Kobra Murat açık konuşuyor. “Romanlar bu süreçten sonra her mahallede dernek açmaya başladı. Yani bizim devlete ulaşmamız daha kolay oldu, aramızdaki mesafe kalktı. Ben Fatma Şahin'le toplantı yapıp Başbakan Erdoğan ile mecliste bir araya gelebildim.”
Kobra Murat, “Roman çocuklara yatırım yapmalı devlet” diyor, ekliyor: "İçlerindeki cevher açığa çıksın. Biz Romanların hayatı sanattır. İki Roman birbirine bakınca beş dakikada şarkının müziğini de bestesi de yapar. Bazen 10 dakika sonra unutur. Allah vergisi bir yetenektir bu. Çocuklarımız hayalgüçlerini açığa çıkarabilmeli. Sadece müzisyen değil, doktor, avukat, muhasebeci olabilmeli.

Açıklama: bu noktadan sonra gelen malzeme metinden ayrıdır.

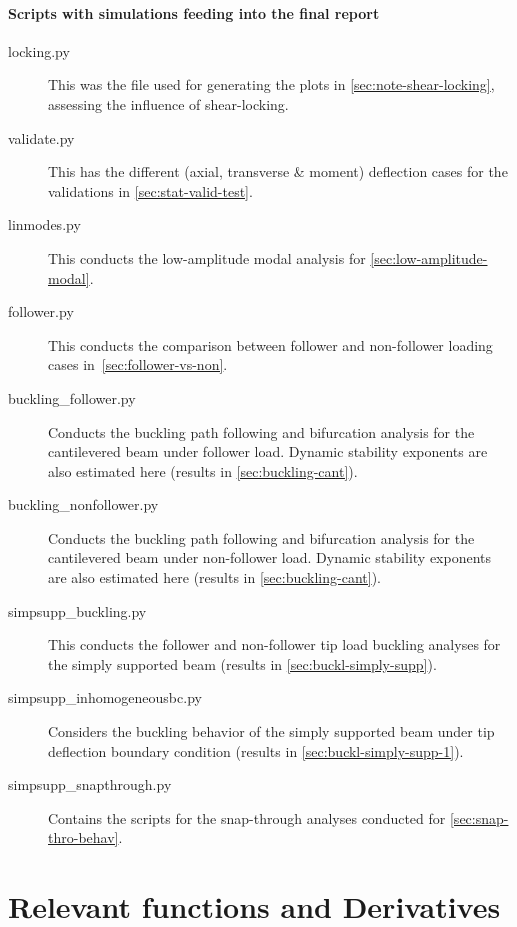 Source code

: \documentclass[10pt]{article}
\begin{document}
\paragraph{Scripts with simulations feeding into the final report}
\begin{description}
\item[locking.py] This was the file used for generating the plots in
  \cref{sec:note-shear-locking}, assessing the influence of
  shear-locking.
\item[validate.py] This has the different (axial, transverse \&
  moment) deflection cases for the validations in
  \cref{sec:stat-valid-test}.
\item[linmodes.py] This conducts the low-amplitude modal analysis
  for \cref{sec:low-amplitude-modal}.
\item[follower.py] This conducts the comparison between follower and
  non-follower loading cases in~\cref{sec:follower-vs-non}.
\item[buckling\_follower.py] Conducts the buckling path following and
  bifurcation analysis for the cantilevered beam under follower
  load. Dynamic stability exponents are also estimated here (results
  in \cref{sec:buckling-cant}).
\item[buckling\_nonfollower.py] Conducts the buckling path following and
  bifurcation analysis for the cantilevered beam under non-follower
  load. Dynamic stability exponents are also estimated here (results
  in \cref{sec:buckling-cant}).
\item[simpsupp\_buckling.py] This conducts the follower and
  non-follower tip load buckling analyses for the simply supported
  beam (results in \cref{sec:buckl-simply-supp}).
\item[simpsupp\_inhomogeneousbc.py] Considers the buckling behavior of
  the simply supported beam under tip deflection boundary condition
  (results in \cref{sec:buckl-simply-supp-1}).
\item[simpsupp\_snapthrough.py] Contains the scripts for the
  snap-through analyses conducted for \cref{sec:snap-thro-behav}.
\end{description}



\section{Relevant functions and Derivatives}
\label{sec:relv-funct-deriv}
\end{document}
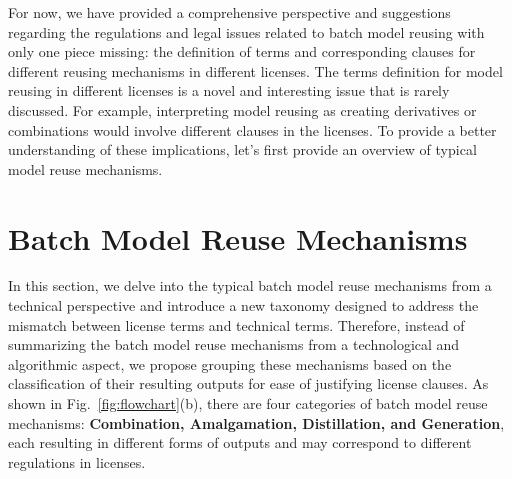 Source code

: For now, we have provided a comprehensive perspective and suggestions regarding the regulations and legal issues related to batch model reusing with only one piece missing: the definition of terms and corresponding clauses for different reusing mechanisms in different licenses.
The terms definition for model reusing in different licenses is a novel and interesting issue that is rarely discussed. 
For example, interpreting model reusing as creating derivatives or combinations would involve different clauses in the licenses.
To provide a better understanding of these implications, let's first provide an overview of typical model reuse mechanisms.

\section{Batch Model Reuse Mechanisms}
\label{sec:taxonomy}
In this section, we delve into the typical batch model reuse mechanisms from a technical perspective and introduce a new taxonomy designed to address the mismatch between license terms and technical terms.
Therefore, instead of summarizing the batch model reuse mechanisms from a technological and algorithmic aspect, we propose grouping these mechanisms based on the classification of their resulting outputs for ease of justifying license clauses.
As shown in Fig.~\ref{fig:flowchart}(b), there are four categories of batch model reuse mechanisms: \textbf{Combination, Amalgamation, Distillation, and Generation}, each resulting in different forms of outputs and may correspond to different regulations in licenses.

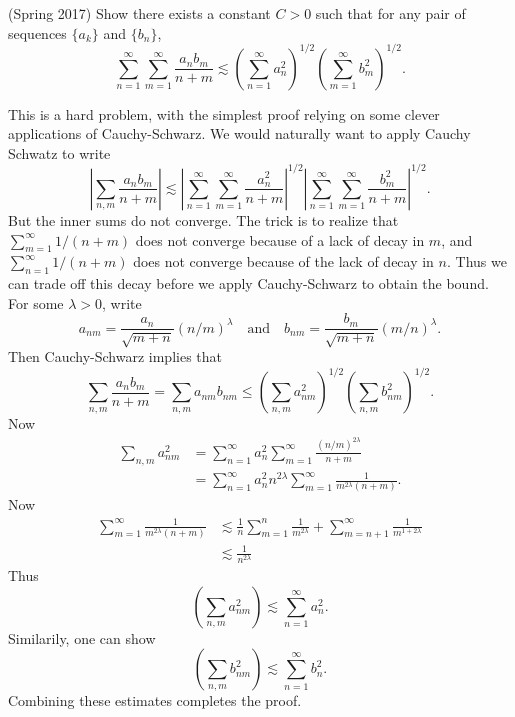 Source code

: \documentclass[answers]{exam}
\begin{document}
\begin{questions}
\question (Spring 2017) Show there exists a constant $C > 0$ such that for any pair of sequences $\{ a_k \}$ and $\{ b_n \}$,
%
\[ \sum_{n = 1}^\infty \sum_{m = 1}^\infty \frac{a_n b_m}{n + m} \lesssim \left( \sum_{n = 1}^\infty a_n^2 \right)^{1/2} \left( \sum_{m = 1}^\infty b_m^2 \right)^{1/2}. \]
\begin{solution}
	This is a hard problem, with the simplest proof relying on some clever applications of Cauchy-Schwarz. We would naturally want to apply Cauchy Schwatz to write
	\[ \left| \sum_{n,m} \frac{a_n b_m}{n + m} \right| \lesssim \left| \sum_{n = 1}^\infty \sum_{m = 1}^\infty \frac{a_n^2}{n + m} \right|^{1/2} \left| \sum_{n = 1}^\infty \sum_{m = 1}^\infty \frac{b_m^2}{n + m} \right|^{1/2}. \]
	But the inner sums do not converge. The trick is to realize that $\sum_{m = 1}^\infty 1/(n+m)$ does not converge because of a lack of decay in $m$, and $\sum_{n = 1}^\infty 1/(n+m)$ does not converge because of the lack of decay in $n$. Thus we can trade off this decay before we apply Cauchy-Schwarz to obtain the bound. For some $\lambda > 0$, write
	\[ a_{nm} = \frac{a_n}{\sqrt{m + n}} (n/m)^\lambda \quad\text{and}\quad b_{nm} = \frac{b_m}{\sqrt{m + n}} (m/n)^\lambda. \]
	Then Cauchy-Schwarz implies that
	\[ \sum_{n,m} \frac{a_n b_m}{n + m} = \sum_{n,m} a_{nm} b_{nm} \leq \left( \sum_{n,m} a_{nm}^2 \right)^{1/2} \left( \sum_{n,m} b_{nm}^2 \right)^{1/2}. \]
	Now
	\begin{align*}
		\sum_{n,m} a_{nm}^2 &= \sum_{n = 1}^\infty a_n^2 \sum_{m = 1}^\infty \frac{(n/m)^{2\lambda}}{n + m}\\
		&= \sum_{n = 1}^\infty a_n^2 n^{2\lambda} \sum_{m = 1}^\infty \frac{1}{m^{2\lambda} (n + m)}. 
	\end{align*}
	Now
	\begin{align*}
		\sum_{m = 1}^\infty \frac{1}{m^{2\lambda} (n + m)} &\lesssim \frac{1}{n} \sum_{m = 1}^n \frac{1}{m^{2\lambda}} + \sum_{m = n+1}^\infty \frac{1}{m^{1 + 2\lambda}}\\
		&\lesssim \frac{1}{n^{2\lambda}}
	\end{align*}
	Thus
	\[ \left( \sum_{n,m} a_{nm}^2 \right) \lesssim \sum_{n = 1}^\infty a_n^2. \]
	Similarily, one can show
	\[ \left( \sum_{n,m} b_{nm}^2 \right) \lesssim \sum_{n = 1}^\infty b_n^2. \]
	Combining these estimates completes the proof.


\end{solution}
\end{questions}
\end{document}
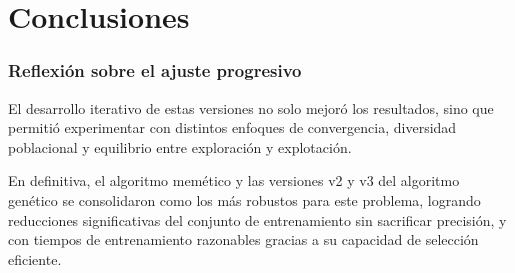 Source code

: 
\chapter{Conclusiones}\label{ch:conclusiones}

\subsection{Reflexión sobre el ajuste progresivo}\label{sec:reflexion-sobre-el-ajuste-progresivo}
El desarrollo iterativo de estas versiones no solo mejoró los resultados, sino que permitió experimentar con distintos enfoques de convergencia,
diversidad poblacional y equilibrio entre exploración y explotación.

En definitiva, el algoritmo memético y las versiones v2 y v3 del algoritmo genético se consolidaron como los más robustos para este problema,
logrando reducciones significativas del conjunto de entrenamiento sin sacrificar precisión, y con tiempos de entrenamiento razonables gracias
a su capacidad de selección eficiente.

Hayatı boyunca bu mahalleden çıkmayanlar var, çocuklarımız dünyayı dolaşabilmeli."
Kobra Murat mahallenin şanslılardından. Namı yurt dışına da yayılmış. Özellikle Balkanlar’da. Gezdiği yerleri, konserleri diktiği kostümleri anlatıyor. Ama konu dil meselesine gelince biraz canı sıkılıyor.
“Bulgaristan’da Romanya’da tüm Romanlar Romanca konuşurken ben onları anlamıyorum. Öyle bir baskıyla yetişmişiz dilimizi öğretmemişler. Bana çakma Romansın bile dediler bu yüzden. Oysa bu mahallede de bir kişi bilmez Romanca. Yani ben Romanca bilmeyen bir Roman Dernekleri Federasyonu Onursal Başkanıyım.” (NV)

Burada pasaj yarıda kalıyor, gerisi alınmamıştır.